I had some tearout on the sides and a few other minor issues, but I think this will be worth trying for real.  I think I'd prefer to mount it through one of the points instead of the center hole.

What are your thoughts?

  -Barry


----------



## louisbry

Looks good.  I think it is a neat design.


----------



## alphageek

Very impressive.... I've been trying to work out some 'non-round' pieces and this is very cool - I'm impressed (and amazed that there was anything left to hold it to the mandrel when done.


----------



## bitshird

Wow Barry I like it hung like that, but I can see that it would look good hanging from a point as well, Great idea.


----------



## beck3906

I'm surprised no one has asked for the video yet.


----------



## rjwolfe3

woot there's a video too?!

Very impressive.


----------



## el_d

You gonna do a video too Barry? Very nice I just recieved my backer plate today and will be messing with it tomorrow.


----------



## broitblat

el_d said:


> You gonna do a video too Barry?

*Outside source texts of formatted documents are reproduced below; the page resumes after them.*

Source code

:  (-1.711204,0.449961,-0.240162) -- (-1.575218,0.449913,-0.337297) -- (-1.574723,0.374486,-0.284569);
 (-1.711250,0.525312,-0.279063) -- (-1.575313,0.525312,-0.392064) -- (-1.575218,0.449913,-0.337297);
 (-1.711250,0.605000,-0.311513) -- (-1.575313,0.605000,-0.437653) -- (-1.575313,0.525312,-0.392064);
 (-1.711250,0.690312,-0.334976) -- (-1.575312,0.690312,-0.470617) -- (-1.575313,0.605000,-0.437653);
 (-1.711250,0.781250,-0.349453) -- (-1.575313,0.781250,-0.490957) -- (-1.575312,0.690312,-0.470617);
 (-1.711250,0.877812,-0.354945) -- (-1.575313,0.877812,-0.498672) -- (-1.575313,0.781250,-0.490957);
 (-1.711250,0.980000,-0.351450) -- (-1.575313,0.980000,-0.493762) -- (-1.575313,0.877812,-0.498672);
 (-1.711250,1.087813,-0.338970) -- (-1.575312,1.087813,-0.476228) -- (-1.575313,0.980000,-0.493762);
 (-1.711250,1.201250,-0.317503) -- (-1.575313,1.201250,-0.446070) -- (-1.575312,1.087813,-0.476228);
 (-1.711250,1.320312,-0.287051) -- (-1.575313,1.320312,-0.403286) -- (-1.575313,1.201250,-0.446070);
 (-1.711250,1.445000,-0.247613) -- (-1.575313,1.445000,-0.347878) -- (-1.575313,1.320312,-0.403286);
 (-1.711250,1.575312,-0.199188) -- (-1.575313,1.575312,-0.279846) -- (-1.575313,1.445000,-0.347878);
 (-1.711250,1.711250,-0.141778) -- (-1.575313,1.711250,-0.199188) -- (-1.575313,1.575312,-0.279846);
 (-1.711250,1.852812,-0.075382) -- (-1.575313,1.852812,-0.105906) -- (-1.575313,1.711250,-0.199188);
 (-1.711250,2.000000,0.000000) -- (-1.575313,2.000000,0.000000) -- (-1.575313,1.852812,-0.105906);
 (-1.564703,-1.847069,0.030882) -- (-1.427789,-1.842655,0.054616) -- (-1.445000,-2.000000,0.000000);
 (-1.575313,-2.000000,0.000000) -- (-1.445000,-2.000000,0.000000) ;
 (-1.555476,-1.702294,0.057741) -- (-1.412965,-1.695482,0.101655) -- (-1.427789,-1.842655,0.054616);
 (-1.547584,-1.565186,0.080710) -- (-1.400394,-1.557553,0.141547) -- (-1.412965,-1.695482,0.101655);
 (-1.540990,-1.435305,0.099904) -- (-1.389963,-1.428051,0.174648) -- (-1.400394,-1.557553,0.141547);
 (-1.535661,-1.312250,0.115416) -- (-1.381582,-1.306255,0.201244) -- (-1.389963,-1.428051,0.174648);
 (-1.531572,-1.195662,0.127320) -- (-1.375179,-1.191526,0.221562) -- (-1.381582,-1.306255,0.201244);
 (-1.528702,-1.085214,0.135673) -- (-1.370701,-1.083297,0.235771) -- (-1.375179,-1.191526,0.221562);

Very nice I just recieved my backer plate today and will be messing with it tomorrow.


 
I don't have a video camera, and I suspect most folks already know how to do this, but indulge me while I tell you how I did mine (I know there are many other ways) so I can believe I'm contributing something:

1) Mount and turn round as normal.

2) Move to one of the offset holes (you'll need to remember which one, because you'll be mounting and unmounting) and mark the center point (I just bring up the tail stock)

3) Rotate the index plate 120 degrees and mark the second center (I mark 0, 120, and 240 degrees on the outside edge of the index plate)

4) Rotate the index plate 120 degrees and mark the third center



 

5) Now, for each of the centers, use a compass to draw an arc that intersects the original circle near the farthest point from the center.  This will define the sides of the triangle.

Here's the first side:



 

Repeat for all three sides:



 

6) Remount on the lathe (through the original offset hole) and turn to the line defining the first side.  As usual, light cuts and sharp tools are very important.

7) Rotate 120 degrees and repeat for the second side

8) Rotate 120 degrees and repeat for the third side

9) Remount through the center hole of the backer plate and drill and shape as normal

  -Barry


----------



## alphageek

Cool!!  Thanks for sharing that howto!!!

That's now on my to-do list.


----------



## sailing_away

Extremly impressive.  Never would have imagined that was possible.


----------



## foneman

Barry,
Thanks for the explanation you provided. It worked exactly as you described!
John


----------



## Ligget

Now that is just showing off, looks fantastic though!!:biggrin::biggrin:


----------